There were 13.2 billion debit card payments in 2017 – eclipsing the 13.1 billion payments made in cash, according to UK Finance.
The body said debit card use overtook cash for the first time as the most frequently used payment method in the UK in the final quarter of 2017.
The tipping point happened a few months earlier than it had previously forecast.
The boom in contactless payments across the UK is a key driver of the growth of debit card use, its UK Payment Markets report said.
There were 5.6 billion contactless payments made last year on both debit and credit cards combined.
UK Finance said nearly two-thirds (63 per cent) of people in the UK now use contactless payments.
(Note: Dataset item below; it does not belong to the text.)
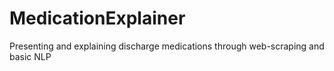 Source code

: # MedicationExplainer
Presenting and explaining discharge medications through web-scraping and basic NLP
The average adult made nine contactless payments per month in 2017 – up from five in 2016.
By 2027, the average adult is expected to make 22 contactless payments per month.
By the end of 2017 there were nearly 119 million contactless cards in circulation.
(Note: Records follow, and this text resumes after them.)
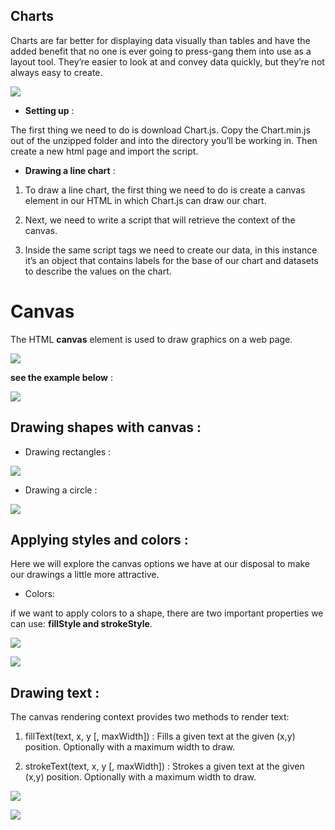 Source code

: ## Charts

Charts are far better for displaying data visually than tables and have the added benefit that no one is ever going to press-gang them into use as a layout tool. They’re easier to look at and convey data quickly, but they’re not always easy to create.

![](https://canvasjs.com/wp-content/uploads/images/gallery/javascript-charts/line/javascript-line-charts-graphs.png)

+ **Setting up** :

The first thing we need to do is download Chart.js. Copy the Chart.min.js out of the unzipped folder and into the directory you’ll be working in. Then create a new html page and import the script.

+ **Drawing a line chart** :

1. To draw a line chart, the first thing we need to do is create a canvas element in our HTML in which Chart.js can draw our chart. 

2. Next, we need to write a script that will retrieve the context of the canvas.

3. Inside the same script tags we need to create our data, in this instance it’s an object that contains labels for the base of our chart and datasets to describe the values on the chart.

# Canvas 

The HTML **canvas** element is used to draw graphics on a web page.

![](https://images.slideplayer.com/24/7554172/slides/slide_3.jpg)
 
 **see the example below** :


![](https://www.researchgate.net/profile/Curran-Kelleher/publication/262398551/figure/fig5/AS:666687049306144@1535961987543/Example-code-for-HTML5-Canvas.png)

## Drawing shapes with canvas :


+ Drawing rectangles :

![](https://i.ytimg.com/vi/AD0u6LweP1g/maxresdefault.jpg)

+ Drawing a circle :

![](https://docplayer.net/docs-images/47/20157860/images/page_14.jpg)


## Applying styles and colors :

 Here we will explore the canvas options we have at our disposal to make our drawings a little more attractive.

 + Colors:

if we want to apply colors to a shape, there are two important properties we can use: **fillStyle and strokeStyle**.

![](https://slidetodoc.com/presentation_image_h/df6744852c099bc1b21eff46a51b49ac/image-36.jpg)

![](https://www.wikitechy.com/step-by-step-html-tutorials/html5-canvas/img/canvas-images/output-linecap-property-in-html5-canvas.png)

## Drawing text :

The canvas rendering context provides two methods to render text:

1. fillText(text, x, y [, maxWidth]) :
Fills a given text at the given (x,y) position. Optionally with a maximum width to draw.

2. strokeText(text, x, y [, maxWidth]) :
Strokes a given text at the given (x,y) position. Optionally with a maximum width to draw.

![](https://encrypted-tbn0.gstatic.com/images?q=tbn:ANd9GcQf2T_rNbHturoghmfkeg0BBzTmRED3dhZvHu2u_OoALW_OopKP4Nqs4Lc5Oo3MVmNYSAQ&usqp=CAU)

![](https://slideplayer.com/slide/11588201/62/images/65/Draw+Text+on+the+Canvas.jpg)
The most popular location to make contactless payments during 2017 was at the supermarket, with over a third (38 per cent) of all contactless payments being made in these stores.
People aged between 25 and 34 were the most likely group to use contactless cards last year, with 77 per cent of people in this age group making contactless payments during 2017.
Whilst people aged 65 or older are less likely than younger people to make contactless payments, more than half of this age group made contactless payments during 2017, the report said.
UK Finance said that last year, around 3.4 million people hardly used cash at all, instead relying on cards and other payment methods to manage their spending.
But on the other hand, many people still rely heavily on cash. Around 2.2 million people mainly used cash for their day-to-day shopping in 2017.
Cash is still the second most frequently used payment method, after debit cards.
UK Finance said that while cash use is expected to continue to fall over the next decade, it is anticipated that cash will still retain its place as the second most frequently used payment method in 2027.
Contactless cards are expected to account for over a third (36 per cent) of all payments in 2027, up from 15 per cent in 2017.
Stephen Jones, chief executive of UK Finance, said: “We’re far from becoming a cash-free society and despite the UK transforming to an economy where cash is less important than it once was, it will remain a payment method that continues to be valued and preferred by many.”